I had a cow, my drimmin dhu, when Pat and I were joined together,
And I may say without delay that she was scarcely ever off the tether,
Oh, wirrasthrue, my drimmin dhu, your glossy coat all did admire,
My shining sloe, your like I know was never seen in shed or byre.
'Twas just about last Hollantide that Pat he rose one early morn,
And wirrasthrue, my drimmin dhu he sold and purchased a shorthorn,
Oh, wirrasthrue, my drimmin dhu! The spreading horns that were your pride,
My little pet I'm weeping yet that you are taken from my side.
Well, when the Shorthorn calved in May corn and cake she got her skinfull,
But may I never see the day if she'd give more than half a tinfull!
Oh wirrasthrue, my drimmin dhu, you wasted neither cake nor corn,
With a wisp of hay three times a day you'd fill the can both night and morn.

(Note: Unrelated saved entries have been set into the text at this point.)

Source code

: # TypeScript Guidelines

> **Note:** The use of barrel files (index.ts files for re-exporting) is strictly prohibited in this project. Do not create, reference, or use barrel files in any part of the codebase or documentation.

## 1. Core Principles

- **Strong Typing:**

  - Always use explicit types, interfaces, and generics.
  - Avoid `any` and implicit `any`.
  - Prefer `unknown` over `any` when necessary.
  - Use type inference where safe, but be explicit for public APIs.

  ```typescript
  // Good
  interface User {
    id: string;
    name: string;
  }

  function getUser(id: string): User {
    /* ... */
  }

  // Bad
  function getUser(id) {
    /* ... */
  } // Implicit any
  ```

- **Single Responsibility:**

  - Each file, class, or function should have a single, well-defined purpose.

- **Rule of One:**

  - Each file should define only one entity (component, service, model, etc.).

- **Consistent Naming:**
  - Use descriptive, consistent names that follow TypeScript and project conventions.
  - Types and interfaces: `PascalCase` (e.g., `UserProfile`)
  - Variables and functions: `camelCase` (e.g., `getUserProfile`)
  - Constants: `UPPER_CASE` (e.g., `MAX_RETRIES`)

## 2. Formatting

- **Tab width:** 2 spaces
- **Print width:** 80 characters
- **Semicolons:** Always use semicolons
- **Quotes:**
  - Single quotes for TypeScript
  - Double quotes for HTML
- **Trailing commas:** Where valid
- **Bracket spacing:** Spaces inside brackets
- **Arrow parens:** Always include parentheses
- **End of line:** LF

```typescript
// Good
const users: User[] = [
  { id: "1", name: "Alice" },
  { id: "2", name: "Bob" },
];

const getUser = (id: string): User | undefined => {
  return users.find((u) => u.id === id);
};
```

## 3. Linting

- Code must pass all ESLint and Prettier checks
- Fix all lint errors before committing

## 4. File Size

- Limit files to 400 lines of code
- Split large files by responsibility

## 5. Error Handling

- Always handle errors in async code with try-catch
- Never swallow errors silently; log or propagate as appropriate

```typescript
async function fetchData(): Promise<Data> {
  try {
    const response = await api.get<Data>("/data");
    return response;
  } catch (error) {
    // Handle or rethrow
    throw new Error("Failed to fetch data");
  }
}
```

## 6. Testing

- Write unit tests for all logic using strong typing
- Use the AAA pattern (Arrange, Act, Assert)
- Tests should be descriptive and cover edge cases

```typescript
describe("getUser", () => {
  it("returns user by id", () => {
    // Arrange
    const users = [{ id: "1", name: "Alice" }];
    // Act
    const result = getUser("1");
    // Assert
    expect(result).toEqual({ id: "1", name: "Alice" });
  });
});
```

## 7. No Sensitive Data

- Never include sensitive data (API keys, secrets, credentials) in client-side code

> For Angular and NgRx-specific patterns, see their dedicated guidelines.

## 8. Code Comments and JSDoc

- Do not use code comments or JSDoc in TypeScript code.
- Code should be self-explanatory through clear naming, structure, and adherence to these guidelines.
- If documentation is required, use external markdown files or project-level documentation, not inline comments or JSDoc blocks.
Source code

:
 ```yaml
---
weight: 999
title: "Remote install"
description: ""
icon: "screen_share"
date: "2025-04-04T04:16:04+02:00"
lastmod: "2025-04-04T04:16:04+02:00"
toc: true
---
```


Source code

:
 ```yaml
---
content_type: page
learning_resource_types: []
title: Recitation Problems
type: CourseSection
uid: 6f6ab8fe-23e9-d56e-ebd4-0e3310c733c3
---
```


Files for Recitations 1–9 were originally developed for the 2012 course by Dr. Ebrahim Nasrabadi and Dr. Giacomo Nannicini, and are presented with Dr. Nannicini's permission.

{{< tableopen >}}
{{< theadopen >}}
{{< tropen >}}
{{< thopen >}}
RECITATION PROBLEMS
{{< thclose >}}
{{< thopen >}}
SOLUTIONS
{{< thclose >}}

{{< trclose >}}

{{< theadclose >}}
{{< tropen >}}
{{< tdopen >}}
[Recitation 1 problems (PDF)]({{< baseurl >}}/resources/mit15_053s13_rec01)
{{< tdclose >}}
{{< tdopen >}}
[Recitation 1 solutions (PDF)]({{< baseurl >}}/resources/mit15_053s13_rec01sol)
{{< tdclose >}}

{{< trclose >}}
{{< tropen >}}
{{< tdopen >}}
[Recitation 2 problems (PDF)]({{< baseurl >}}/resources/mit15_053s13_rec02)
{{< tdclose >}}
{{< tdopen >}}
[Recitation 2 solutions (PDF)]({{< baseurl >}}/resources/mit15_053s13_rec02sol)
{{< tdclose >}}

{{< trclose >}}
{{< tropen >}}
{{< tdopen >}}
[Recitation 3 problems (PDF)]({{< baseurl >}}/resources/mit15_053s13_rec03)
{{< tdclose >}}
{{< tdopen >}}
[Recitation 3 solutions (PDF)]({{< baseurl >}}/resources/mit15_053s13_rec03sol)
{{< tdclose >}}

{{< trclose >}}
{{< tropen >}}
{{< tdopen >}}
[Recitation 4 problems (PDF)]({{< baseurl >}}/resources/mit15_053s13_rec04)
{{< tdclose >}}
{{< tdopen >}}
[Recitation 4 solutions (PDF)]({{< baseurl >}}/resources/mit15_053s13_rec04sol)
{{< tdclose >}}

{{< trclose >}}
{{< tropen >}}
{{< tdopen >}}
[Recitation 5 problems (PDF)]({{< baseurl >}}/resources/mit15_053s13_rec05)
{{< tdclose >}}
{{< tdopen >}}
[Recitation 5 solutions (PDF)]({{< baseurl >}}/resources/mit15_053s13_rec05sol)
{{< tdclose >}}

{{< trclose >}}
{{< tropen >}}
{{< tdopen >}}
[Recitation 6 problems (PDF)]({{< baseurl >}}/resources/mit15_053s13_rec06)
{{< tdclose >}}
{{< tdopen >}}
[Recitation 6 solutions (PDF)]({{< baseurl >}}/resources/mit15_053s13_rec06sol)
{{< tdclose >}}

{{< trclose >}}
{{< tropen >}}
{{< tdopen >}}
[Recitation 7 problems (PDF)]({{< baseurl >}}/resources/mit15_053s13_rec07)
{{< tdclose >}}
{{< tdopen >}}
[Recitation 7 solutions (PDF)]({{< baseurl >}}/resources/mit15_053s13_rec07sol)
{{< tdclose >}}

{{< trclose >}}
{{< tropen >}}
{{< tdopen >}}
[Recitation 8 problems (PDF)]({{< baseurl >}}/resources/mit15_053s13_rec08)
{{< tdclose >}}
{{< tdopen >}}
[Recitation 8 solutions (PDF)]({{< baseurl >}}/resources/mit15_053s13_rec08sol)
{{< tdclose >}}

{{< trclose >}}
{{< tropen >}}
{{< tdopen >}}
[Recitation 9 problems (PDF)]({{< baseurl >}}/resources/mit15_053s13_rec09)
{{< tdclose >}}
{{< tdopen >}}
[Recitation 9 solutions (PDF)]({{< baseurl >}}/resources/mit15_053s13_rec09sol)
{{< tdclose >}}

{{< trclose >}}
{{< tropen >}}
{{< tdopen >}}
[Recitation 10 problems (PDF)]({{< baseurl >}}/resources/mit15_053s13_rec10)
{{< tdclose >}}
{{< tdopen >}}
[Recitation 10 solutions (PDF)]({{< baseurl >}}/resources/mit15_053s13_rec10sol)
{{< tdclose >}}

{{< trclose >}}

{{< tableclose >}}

I wipe the salt tears from my brow, I feel my cheeks with hot shame burning,
When the neighbors say to me each day, "Oh, Kitty is there no more churning?"
Oh wirrasthrue, my drimmin dhu, grief chokes me and I cannot utter!
On a wisp of hay three times a day 'tis you would give galore of butter!
Then Pat, says he: "Sure gradh mo(?) chroidhe, her pedigree has dukes in dozens,
The Royal Dane and Lady Jane, and the Sultan too are all first cousins!
Oh wirrasthrue, my drimmin dhu, such nonsense put me past my patience,
For my darling cow I miss you now although you had not grand relations.
My curse attend them night and day and may their grief be black as mine is,
Who first brought o'er to Erin's shore those Shorthorn cows and Cochin Chinas!
Oh, wirrasthrue, my drimmin dhu, from Shannon's lovely banks I brought her,
A sight to view her form so true and her eyes as placid as it's water.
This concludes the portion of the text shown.